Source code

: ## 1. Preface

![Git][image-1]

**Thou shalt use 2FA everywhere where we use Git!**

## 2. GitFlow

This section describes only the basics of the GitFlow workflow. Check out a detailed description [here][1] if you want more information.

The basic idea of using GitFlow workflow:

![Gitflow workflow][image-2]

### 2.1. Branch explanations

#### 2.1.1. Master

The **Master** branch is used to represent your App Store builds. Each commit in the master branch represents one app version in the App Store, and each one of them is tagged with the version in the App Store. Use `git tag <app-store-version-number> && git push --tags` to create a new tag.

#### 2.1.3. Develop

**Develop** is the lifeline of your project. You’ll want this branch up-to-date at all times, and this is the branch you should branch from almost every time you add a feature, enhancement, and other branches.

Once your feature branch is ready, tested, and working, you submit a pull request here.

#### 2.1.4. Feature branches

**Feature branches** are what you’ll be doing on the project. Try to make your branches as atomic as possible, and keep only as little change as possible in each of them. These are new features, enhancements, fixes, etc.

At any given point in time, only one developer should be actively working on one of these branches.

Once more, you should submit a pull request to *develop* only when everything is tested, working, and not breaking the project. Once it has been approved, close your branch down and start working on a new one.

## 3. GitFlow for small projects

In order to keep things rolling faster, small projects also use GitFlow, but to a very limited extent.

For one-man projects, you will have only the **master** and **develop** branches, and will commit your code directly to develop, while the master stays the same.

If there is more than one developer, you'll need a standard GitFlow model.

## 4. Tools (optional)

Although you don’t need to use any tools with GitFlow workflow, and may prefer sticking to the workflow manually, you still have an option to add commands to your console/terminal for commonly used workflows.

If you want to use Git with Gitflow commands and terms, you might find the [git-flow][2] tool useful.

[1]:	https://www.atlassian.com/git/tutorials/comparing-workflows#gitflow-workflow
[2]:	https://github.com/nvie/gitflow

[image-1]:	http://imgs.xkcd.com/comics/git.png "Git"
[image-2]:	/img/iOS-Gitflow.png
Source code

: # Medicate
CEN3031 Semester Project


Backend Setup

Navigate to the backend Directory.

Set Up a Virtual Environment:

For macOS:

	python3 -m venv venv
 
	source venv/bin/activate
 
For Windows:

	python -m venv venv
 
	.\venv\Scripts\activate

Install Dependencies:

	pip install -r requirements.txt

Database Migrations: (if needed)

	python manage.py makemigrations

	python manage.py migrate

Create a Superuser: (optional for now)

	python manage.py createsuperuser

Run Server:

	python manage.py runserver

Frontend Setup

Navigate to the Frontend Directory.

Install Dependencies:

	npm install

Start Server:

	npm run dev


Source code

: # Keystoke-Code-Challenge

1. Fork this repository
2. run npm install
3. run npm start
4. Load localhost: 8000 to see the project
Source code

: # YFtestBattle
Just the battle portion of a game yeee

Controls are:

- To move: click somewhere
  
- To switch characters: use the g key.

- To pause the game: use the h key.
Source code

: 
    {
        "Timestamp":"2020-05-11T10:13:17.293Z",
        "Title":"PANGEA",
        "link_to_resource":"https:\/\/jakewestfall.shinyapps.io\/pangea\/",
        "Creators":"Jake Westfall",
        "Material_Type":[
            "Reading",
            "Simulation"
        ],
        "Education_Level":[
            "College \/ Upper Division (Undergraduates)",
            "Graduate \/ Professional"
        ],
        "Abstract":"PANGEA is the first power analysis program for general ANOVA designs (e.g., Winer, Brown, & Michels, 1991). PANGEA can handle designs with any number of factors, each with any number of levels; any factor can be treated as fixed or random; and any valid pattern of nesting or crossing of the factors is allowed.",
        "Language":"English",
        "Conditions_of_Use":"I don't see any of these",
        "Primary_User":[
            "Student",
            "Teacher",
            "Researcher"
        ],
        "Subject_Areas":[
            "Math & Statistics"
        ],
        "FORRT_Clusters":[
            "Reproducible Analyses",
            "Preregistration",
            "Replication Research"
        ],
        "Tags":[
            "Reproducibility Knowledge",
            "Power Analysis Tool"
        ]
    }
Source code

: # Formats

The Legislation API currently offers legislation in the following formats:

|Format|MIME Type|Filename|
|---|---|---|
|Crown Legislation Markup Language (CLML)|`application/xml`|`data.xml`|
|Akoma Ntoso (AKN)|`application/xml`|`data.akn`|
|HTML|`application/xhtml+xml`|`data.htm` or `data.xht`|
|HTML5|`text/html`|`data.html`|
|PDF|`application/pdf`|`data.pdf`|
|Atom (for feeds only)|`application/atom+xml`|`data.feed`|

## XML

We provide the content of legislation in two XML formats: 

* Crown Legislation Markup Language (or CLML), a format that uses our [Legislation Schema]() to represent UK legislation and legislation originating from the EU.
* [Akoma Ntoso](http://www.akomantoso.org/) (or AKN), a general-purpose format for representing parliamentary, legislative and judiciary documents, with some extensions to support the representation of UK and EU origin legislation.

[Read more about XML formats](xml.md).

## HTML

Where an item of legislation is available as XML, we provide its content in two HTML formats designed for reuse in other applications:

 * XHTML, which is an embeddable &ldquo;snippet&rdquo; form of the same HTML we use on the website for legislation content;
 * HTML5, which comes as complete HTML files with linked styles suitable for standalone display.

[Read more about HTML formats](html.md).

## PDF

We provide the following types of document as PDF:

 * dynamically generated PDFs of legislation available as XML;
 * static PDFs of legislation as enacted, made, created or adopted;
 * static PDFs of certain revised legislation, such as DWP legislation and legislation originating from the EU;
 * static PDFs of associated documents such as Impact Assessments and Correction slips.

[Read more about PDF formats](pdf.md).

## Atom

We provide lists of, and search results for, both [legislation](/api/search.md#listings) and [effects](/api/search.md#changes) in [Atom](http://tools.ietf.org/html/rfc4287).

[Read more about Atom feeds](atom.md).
# # # #
• _WORK INSTRUCTIONS_: Transcribe the listing above line for line, from the first line to the line containing "The basic idea", inclusive, with no other lines.

• _YOUR SOLUTION_:
Source code

: ## 1. Preface

![Git][image-1]

**Thou shalt use 2FA everywhere where we use Git!**

## 2. GitFlow

This section describes only the basics of the GitFlow workflow. Check out a detailed description [here][1] if you want more information.

The basic idea of using GitFlow workflow:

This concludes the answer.